MATERIAL TO PROCESS:
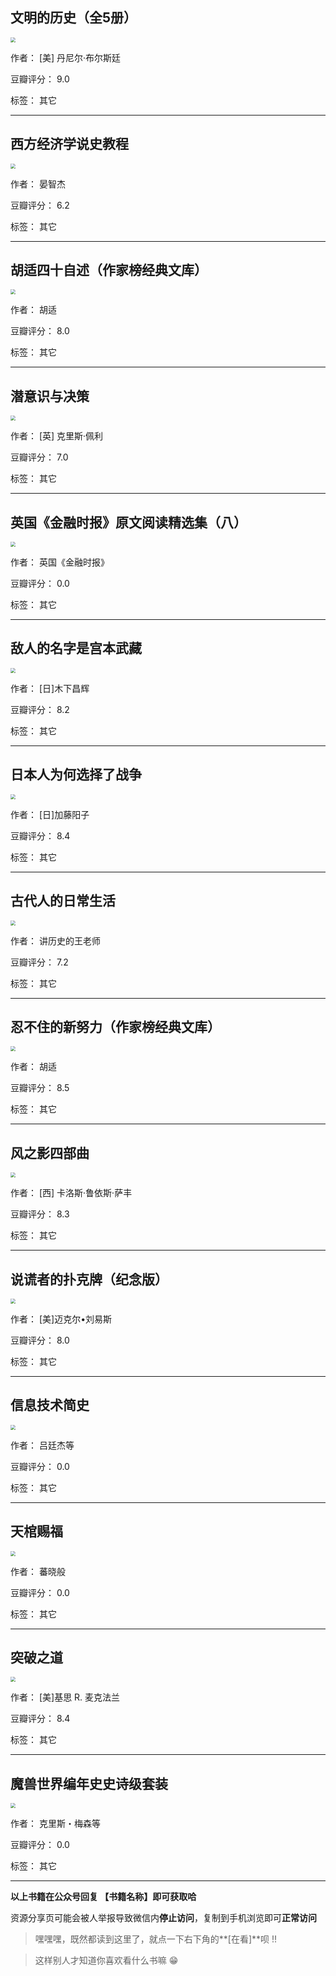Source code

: ## 文明的历史（全5册）

<img src="https://www.aibooks.cc/wp-content/uploads/2019/11/201911261740363.jpg" style="zoom:50%;" />

作者： [美] 丹尼尔·布尔斯廷 

豆瓣评分：  9.0

标签： 其它


---

## 西方经济学说史教程

<img src="https://www.aibooks.cc/wp-content/uploads/2019/11/2019112617370850.jpg" style="zoom:50%;" />

作者： 晏智杰

豆瓣评分：  6.2

标签： 其它


---

## 胡适四十自述（作家榜经典文库）

<img src="https://www.aibooks.cc/wp-content/uploads/2019/11/2019112617330568.jpg" style="zoom:50%;" />

作者： 胡适

豆瓣评分：  8.0

标签： 其它


---

## 潜意识与决策

<img src="https://www.aibooks.cc/wp-content/uploads/2019/11/2019112617290266.jpg" style="zoom:50%;" />

作者： [英] 克里斯·佩利

豆瓣评分：  7.0

标签： 其它


---

## 英国《金融时报》原文阅读精选集（八）

<img src="https://www.aibooks.cc/wp-content/uploads/2019/11/2019112617252177.jpg" style="zoom:50%;" />

作者： 英国《金融时报》

豆瓣评分：  0.0

标签： 其它


---

## 敌人的名字是宫本武藏

<img src="https://www.aibooks.cc/wp-content/uploads/2019/11/2019112617221622.jpg" style="zoom:50%;" />

作者： [日]木下昌辉

豆瓣评分：  8.2

标签： 其它


---

## 日本人为何选择了战争

<img src="https://www.aibooks.cc/wp-content/uploads/2019/11/2019112612143772.jpg" style="zoom:50%;" />

作者： [日]加藤阳子

豆瓣评分：  8.4

标签： 其它


---

## 古代人的日常生活

<img src="https://www.aibooks.cc/wp-content/uploads/2019/11/2019112612101518.jpg" style="zoom:50%;" />

作者： 讲历史的王老师

豆瓣评分：  7.2

标签： 其它


---

## 忍不住的新努力（作家榜经典文库）

<img src="https://www.aibooks.cc/wp-content/uploads/2019/11/2019112612033842.jpg" style="zoom:50%;" />

作者： 胡适

豆瓣评分：  8.5

标签： 其它


---

## 风之影四部曲

<img src="https://www.aibooks.cc/wp-content/uploads/2019/11/2019112611502388.jpg" style="zoom:50%;" />

作者： [西] 卡洛斯·鲁依斯·萨丰

豆瓣评分：  8.3

标签： 其它


---

## 说谎者的扑克牌（纪念版）

<img src="https://www.aibooks.cc/wp-content/uploads/2019/11/2019112611424478.jpg" style="zoom:50%;" />

作者： [美]迈克尔•刘易斯

豆瓣评分：  8.0

标签： 其它


---

## 信息技术简史

<img src="https://www.aibooks.cc/wp-content/uploads/2019/11/2019112610573470.jpg" style="zoom:50%;" />

作者： 吕廷杰等

豆瓣评分：  0.0

标签： 其它


---

## 天棺赐福

<img src="https://www.aibooks.cc/wp-content/uploads/2019/11/2019112610522631.jpg" style="zoom:50%;" />

作者： 蕃晓般

豆瓣评分：  0.0

标签： 其它


---

## 突破之道

<img src="https://www.aibooks.cc/wp-content/uploads/2019/11/2019112609014117.jpg" style="zoom:50%;" />

作者： [美]基思 R. 麦克法兰

豆瓣评分：  8.4

标签： 其它


---

## 魔兽世界编年史史诗级套装

<img src="https://www.aibooks.cc/wp-content/uploads/2019/11/2019112608565892.jpg" style="zoom:50%;" />

作者： 克里斯・梅森等

豆瓣评分：  0.0

标签： 其它


---


**以上书籍在公众号回复 【书籍名称】即可获取哈** 


资源分享页可能会被人举报导致微信内**停止访问**，复制到手机浏览即可**正常访问**


> 嘿嘿嘿，既然都读到这里了，就点一下右下角的**[在看]**呗 !!

> 

> 这样别人才知道你喜欢看什么书嘛 😁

WHAT TO PRODUCE:
Everything in the material above from the line that has "## 日本人为何选择了战争" through the line that has "## 忍不住的新努力（作家榜经典文库）" must be duplicated exactly, with no other lines given.

RESPONSE TO THIS EXERCISE:
## 日本人为何选择了战争

<img src="https://www.aibooks.cc/wp-content/uploads/2019/11/2019112612143772.jpg" style="zoom:50%;" />

作者： [日]加藤阳子

豆瓣评分：  8.4

标签： 其它


---

## 古代人的日常生活

<img src="https://www.aibooks.cc/wp-content/uploads/2019/11/2019112612101518.jpg" style="zoom:50%;" />

作者： 讲历史的王老师

豆瓣评分：  7.2

标签： 其它


---

## 忍不住的新努力（作家榜经典文库）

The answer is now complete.